If you are going to be using virtual machines, then a decent chunk of RAM is recommended, especially if you're going to be dabbling with malware which will may saturate VM resources more than normal. The 2GB kits are quite cheap these days, so if you have the budget, you mind as well go for it. Whatever you choose, the mobo chronos listed has 4 slots for DDR2, so you have room for upgrades later. As for what specific RAM to pick up, try to pick up RAM listed on the mobo's QVL (Qualified Vendors List), which you can find on the Gigabyte website here (PDF).

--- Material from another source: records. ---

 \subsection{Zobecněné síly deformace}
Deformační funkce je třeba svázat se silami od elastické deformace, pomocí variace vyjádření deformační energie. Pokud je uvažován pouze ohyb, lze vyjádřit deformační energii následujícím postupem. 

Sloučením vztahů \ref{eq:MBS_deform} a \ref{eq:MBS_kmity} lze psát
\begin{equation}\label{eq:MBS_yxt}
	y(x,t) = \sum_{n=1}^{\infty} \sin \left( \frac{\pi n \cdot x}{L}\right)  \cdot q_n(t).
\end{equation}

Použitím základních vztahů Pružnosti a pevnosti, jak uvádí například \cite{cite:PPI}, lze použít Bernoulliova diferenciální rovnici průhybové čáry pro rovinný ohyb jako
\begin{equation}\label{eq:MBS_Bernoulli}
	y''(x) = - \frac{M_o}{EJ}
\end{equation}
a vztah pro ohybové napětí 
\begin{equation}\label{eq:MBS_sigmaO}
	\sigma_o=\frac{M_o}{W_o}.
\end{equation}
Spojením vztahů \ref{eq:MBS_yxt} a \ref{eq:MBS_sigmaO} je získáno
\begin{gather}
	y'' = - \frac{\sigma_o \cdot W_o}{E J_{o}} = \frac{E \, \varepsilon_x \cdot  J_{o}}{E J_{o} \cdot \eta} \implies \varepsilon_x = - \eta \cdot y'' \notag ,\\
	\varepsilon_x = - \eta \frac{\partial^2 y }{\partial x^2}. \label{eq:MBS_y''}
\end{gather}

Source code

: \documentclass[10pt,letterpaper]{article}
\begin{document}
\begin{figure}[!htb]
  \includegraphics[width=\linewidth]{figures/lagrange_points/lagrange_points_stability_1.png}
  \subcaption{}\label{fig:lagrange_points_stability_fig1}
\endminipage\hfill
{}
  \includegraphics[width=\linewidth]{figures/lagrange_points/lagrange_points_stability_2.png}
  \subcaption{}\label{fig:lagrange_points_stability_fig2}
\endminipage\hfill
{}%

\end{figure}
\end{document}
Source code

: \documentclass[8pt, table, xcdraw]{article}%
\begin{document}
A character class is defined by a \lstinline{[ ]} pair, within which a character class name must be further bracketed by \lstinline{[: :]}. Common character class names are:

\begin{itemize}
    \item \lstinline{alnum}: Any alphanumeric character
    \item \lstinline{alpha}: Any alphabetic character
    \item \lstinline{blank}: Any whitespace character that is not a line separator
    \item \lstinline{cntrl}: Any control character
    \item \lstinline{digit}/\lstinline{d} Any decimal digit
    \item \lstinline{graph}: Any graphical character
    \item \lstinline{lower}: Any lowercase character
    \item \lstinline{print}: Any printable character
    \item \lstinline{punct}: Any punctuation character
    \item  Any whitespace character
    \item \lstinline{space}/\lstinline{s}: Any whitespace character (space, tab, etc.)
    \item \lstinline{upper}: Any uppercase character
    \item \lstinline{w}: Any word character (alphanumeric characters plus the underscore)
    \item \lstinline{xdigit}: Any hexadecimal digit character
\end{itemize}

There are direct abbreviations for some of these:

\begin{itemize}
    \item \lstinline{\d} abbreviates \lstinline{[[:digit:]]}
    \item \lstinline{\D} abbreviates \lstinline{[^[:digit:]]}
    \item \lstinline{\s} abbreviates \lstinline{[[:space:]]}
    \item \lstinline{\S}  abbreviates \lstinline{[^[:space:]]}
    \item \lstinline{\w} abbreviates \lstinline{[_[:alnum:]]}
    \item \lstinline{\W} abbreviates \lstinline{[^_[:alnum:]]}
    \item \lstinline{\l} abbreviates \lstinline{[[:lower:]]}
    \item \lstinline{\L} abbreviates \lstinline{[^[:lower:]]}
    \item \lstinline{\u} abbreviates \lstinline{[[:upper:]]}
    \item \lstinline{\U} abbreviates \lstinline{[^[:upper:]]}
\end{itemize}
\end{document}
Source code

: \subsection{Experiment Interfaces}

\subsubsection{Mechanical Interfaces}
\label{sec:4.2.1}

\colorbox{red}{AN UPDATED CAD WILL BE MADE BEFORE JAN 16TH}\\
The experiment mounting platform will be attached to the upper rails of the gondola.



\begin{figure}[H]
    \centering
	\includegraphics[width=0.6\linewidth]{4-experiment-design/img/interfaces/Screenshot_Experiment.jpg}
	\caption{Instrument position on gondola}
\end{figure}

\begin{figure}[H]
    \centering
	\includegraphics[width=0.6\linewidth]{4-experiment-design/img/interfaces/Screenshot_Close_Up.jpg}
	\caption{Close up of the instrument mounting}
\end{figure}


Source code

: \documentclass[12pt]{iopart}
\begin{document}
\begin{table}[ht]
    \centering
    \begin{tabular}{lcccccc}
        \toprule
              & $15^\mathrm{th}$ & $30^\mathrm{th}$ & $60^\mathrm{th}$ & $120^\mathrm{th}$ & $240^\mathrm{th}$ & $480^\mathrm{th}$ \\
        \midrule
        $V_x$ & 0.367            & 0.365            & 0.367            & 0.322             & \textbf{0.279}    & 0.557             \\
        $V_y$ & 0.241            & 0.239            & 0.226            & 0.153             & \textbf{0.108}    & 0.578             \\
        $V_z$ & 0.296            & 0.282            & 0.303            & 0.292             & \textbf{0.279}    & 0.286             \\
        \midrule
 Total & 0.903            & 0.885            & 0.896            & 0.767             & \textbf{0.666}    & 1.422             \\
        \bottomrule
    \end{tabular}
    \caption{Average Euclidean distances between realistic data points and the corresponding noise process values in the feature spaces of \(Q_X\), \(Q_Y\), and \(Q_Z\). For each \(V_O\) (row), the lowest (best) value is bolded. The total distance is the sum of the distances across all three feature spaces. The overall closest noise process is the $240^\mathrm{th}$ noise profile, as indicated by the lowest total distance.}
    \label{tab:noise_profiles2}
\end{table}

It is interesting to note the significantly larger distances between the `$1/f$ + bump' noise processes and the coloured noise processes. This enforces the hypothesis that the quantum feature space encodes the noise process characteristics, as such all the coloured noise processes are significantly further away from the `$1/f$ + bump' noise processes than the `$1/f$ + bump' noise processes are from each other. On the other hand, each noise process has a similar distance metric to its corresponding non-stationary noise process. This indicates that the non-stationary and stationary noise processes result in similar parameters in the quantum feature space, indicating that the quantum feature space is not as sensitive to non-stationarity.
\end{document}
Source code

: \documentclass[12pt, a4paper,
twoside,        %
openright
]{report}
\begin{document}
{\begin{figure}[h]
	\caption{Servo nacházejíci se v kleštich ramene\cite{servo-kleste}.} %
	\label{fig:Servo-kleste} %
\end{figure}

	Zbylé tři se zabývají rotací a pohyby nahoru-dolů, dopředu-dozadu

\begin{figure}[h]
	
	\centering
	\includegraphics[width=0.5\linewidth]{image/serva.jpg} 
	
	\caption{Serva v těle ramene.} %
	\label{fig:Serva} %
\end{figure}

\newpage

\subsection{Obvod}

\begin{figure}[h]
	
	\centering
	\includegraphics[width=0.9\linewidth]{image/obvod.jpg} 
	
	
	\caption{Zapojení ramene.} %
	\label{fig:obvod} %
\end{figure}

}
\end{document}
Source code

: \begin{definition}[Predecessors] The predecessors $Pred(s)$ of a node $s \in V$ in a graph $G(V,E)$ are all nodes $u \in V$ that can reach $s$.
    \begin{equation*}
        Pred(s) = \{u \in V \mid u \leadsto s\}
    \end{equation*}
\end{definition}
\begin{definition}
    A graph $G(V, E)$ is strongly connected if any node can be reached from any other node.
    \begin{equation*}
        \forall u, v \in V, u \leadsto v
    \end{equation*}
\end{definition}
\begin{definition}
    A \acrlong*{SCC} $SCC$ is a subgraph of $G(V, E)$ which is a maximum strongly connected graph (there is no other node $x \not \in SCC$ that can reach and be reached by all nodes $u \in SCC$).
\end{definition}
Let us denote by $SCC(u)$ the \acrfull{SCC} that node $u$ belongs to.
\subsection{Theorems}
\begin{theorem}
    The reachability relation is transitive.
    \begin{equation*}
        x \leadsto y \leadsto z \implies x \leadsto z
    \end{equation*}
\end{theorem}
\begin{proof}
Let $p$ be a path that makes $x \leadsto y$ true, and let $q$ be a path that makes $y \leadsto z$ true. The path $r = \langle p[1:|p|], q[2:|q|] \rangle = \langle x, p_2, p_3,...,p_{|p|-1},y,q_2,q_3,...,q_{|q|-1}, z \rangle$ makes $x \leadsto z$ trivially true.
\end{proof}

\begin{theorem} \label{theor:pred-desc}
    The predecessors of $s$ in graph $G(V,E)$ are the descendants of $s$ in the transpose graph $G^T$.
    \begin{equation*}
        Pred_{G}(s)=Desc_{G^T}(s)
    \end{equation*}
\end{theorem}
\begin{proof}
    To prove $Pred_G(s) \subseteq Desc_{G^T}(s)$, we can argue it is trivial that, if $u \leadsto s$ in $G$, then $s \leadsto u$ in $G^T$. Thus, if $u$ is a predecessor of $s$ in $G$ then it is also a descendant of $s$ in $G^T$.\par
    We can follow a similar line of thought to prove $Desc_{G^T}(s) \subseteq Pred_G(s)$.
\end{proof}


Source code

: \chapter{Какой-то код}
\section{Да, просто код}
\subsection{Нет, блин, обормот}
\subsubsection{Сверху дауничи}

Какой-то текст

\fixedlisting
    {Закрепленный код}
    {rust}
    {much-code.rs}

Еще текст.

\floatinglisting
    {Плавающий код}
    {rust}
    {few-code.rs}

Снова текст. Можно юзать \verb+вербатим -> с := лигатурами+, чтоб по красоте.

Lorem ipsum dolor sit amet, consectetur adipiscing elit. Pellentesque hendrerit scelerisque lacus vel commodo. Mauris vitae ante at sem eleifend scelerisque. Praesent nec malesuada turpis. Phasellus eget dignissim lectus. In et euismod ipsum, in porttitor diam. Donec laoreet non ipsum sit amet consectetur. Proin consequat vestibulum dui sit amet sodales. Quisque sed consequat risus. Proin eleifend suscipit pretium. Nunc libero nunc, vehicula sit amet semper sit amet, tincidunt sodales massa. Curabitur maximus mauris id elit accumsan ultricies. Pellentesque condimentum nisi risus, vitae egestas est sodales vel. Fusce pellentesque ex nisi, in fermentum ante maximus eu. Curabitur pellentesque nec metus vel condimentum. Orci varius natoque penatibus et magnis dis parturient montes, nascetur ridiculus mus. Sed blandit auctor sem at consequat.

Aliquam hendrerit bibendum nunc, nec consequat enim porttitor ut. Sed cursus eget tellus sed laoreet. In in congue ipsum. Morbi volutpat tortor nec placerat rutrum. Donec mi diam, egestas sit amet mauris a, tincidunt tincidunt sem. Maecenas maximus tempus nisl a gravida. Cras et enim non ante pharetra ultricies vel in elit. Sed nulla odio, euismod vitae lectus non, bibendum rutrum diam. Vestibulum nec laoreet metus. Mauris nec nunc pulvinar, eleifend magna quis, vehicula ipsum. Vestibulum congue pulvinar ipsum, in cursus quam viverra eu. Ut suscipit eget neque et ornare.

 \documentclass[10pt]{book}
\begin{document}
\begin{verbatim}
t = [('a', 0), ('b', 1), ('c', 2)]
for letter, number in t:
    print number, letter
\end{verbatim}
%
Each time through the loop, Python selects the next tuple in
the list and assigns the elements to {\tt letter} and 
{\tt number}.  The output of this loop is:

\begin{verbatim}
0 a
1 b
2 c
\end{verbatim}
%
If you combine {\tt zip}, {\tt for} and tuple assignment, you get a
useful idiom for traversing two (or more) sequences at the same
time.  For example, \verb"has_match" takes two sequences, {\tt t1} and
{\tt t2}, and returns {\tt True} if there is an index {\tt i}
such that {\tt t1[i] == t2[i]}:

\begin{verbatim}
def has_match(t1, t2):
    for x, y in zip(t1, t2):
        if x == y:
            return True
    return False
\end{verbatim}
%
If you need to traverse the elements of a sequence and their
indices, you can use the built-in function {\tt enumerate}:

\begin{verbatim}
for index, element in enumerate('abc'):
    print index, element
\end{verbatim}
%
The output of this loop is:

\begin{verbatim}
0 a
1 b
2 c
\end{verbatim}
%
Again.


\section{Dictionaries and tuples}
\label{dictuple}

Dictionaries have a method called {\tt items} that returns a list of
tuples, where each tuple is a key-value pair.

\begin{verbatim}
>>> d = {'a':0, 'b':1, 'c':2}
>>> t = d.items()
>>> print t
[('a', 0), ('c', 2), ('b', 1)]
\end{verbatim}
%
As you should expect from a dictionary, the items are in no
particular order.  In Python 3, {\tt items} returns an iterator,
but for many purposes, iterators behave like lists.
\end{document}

You could probably get away with a lower graphics card than a 8600GT/GTS given you do not game that much, though if you can find a cheap 8600 (they have dropped in price significantly recently) I suppose you mind as well. Whatever card you choose to buy, make sure it is PCIe based on the suggested mobo above (don't snatch an AGP card by mistake), and if you can help it, try to get a card from a decent vendor like ASUS, BFG, XFX, and etc. I know for example Foxconn makes video cards, and I don't trust even the silicon their made from.


----------



## Glaswegian (Sep 16, 2005)

That board looks good - thanks chronos55 and Brian - personal recommendations are the best.

Found it

http://www.overclockers.co.uk/showproduct.php?prodid=MB-086-GI&groupid=701&catid=5&subcat=


Would this RAM be OK 

http://www.overclockers.co.uk/showproduct.php?prodid=MY-108-CS&groupid=701&catid=8&subcat=


Just like to make sure before I spend the wife's cash. :grin: I'll look at graphics cards tonight.


----------



## 1 g0t 0wn3d (Jan 31, 2007)

Yes that ram would be fine for that board.


----------



## Glaswegian (Sep 16, 2005)

Thanks.

I think this graphics card would do fine

http://www.overclockers.co.uk/showproduct.php?prodid=GX-128-AS


----------



## kodi (Jun 30, 2004)

That card should do everything you need it for


----------



## Glaswegian (Sep 16, 2005)

Thanks Brian.

OK, looks like this will be the setup:

Gigabyte P35C – DS3R
Corsair 2GB DDR2 XMS2 – 6400C4
Intel Core2Duo E6750 LGA775 Conroe 2.33Ghz
ASUS GeForce 8600 GT 256MB PCIe
Creative SoundBlaster X-Fi Xtreme

I've still got 3 HDD and 2 optical drives plus my big Zalman HSF and my Antec 900 case.

Reckon I'm good to go!


----------



## TheMatt (May 9, 2006)

For the best gaming value drop down to an E6550 and upgrade to an 8600GTS. You will get better framerates in games and you really won't notice a difference from the slower processor speed.


----------



## Glaswegian (Sep 16, 2005)

I don't play many games Matt (don't have time - too busy at TSF :grin so I'm prepared to trade the graphics for more processor. 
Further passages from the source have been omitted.